Friday, 15 February 2013

The Red Tree by Shaun Tan (Hodder Children's Books)

We've previously expressed our love of anything Shaun Tan puts his hand to on the blog so amongst others on our wishlist this year was his brilliantly atmospheric book "The Red Tree".

If you're not instantly in love with the book purely from looking at the cover art, you'll love it once you start delving into the pages and getting lost in the dark (and sometimes fairly opressive) landscapes that are stock in trade of Tan's work.

The Red Tree probably shouldn't even be described as a children's picture book. It appears to deal with a fairly hefty theme - depression - in a way that children can grasp but adults will recognise with bells on. The lone female character in the book lives a fairly mundane life and you soon slip into that state of mind that 'Tan books' evoke.

We see her journey through the day and the metaphors and symbolism depicting depression quietly murmur with each page turn. Perhaps I see it because I've lived it, but it's definitely there, though I'd love to hear other folks impressions on this too.

For Charlotte, the book made her sad.

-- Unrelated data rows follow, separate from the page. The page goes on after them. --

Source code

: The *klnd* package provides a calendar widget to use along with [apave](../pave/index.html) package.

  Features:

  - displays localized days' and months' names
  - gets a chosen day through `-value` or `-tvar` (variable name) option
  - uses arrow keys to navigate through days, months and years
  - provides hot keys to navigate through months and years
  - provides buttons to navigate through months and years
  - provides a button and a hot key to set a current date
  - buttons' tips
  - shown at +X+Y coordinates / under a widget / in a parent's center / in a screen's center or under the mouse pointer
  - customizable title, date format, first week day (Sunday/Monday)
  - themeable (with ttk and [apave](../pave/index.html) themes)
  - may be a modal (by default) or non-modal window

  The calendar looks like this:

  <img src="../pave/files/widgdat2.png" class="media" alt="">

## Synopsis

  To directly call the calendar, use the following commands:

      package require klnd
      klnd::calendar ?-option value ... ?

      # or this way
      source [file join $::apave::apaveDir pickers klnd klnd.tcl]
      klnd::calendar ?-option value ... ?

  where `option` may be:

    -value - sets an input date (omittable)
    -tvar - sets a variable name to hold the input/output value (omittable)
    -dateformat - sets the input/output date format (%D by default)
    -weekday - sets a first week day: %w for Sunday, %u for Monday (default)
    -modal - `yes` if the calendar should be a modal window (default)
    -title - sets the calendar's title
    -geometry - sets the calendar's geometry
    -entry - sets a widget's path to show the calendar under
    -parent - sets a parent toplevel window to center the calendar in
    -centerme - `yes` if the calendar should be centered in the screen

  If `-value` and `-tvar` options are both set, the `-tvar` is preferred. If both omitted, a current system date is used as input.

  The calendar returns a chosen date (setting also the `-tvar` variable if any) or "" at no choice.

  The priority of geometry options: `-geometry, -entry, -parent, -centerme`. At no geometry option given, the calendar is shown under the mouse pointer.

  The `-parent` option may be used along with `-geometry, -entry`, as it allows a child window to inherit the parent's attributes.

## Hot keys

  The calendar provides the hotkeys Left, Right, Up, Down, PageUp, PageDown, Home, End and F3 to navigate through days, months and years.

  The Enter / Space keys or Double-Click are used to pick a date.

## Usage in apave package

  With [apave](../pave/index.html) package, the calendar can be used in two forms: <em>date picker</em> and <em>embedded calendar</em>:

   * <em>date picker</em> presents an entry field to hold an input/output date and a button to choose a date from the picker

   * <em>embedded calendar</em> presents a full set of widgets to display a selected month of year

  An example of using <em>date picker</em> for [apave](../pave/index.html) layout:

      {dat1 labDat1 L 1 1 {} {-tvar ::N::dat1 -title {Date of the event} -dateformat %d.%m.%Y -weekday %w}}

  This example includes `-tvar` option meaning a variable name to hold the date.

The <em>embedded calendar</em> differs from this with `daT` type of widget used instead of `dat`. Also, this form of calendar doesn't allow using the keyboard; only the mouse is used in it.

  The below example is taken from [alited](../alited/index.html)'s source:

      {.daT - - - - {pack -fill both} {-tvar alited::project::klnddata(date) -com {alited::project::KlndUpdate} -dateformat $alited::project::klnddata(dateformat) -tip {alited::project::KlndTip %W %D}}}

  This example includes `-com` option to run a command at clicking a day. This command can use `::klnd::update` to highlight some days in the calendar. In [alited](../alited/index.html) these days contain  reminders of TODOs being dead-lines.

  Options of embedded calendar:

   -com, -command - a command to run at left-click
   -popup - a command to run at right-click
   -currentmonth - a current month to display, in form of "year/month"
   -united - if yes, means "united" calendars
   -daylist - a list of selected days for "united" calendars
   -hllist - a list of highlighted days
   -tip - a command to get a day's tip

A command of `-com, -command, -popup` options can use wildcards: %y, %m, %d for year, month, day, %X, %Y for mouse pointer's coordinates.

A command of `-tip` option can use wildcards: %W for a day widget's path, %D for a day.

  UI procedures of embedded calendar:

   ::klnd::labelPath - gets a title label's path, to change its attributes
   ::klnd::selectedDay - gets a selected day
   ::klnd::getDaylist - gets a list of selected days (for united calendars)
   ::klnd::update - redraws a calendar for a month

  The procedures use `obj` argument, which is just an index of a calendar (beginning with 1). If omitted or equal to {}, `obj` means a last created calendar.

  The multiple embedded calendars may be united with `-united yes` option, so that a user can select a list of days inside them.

She wanted to know why nothing seemed to cheer up the little girl in the story and why her world seemed like such a dark place. The book ends on a high note though, just in case all this dark and doom-laden talk puts you off.

If nothing else, it's once again an opportunity to lose yourself in the work of one of the most talented people working in picture books today and who could possibly pass up an opportunity like that?

Charlotte's best bit: The last page and the end to the story, so very beautifully done.

Daddy's favourite bit: Again with me it's the fact that this is another weighty theme dealt with in a way that is subtle and understated. Deliciously detailed art makes this one very special book. Are we ever going to find a Shaun Tan book we don't like?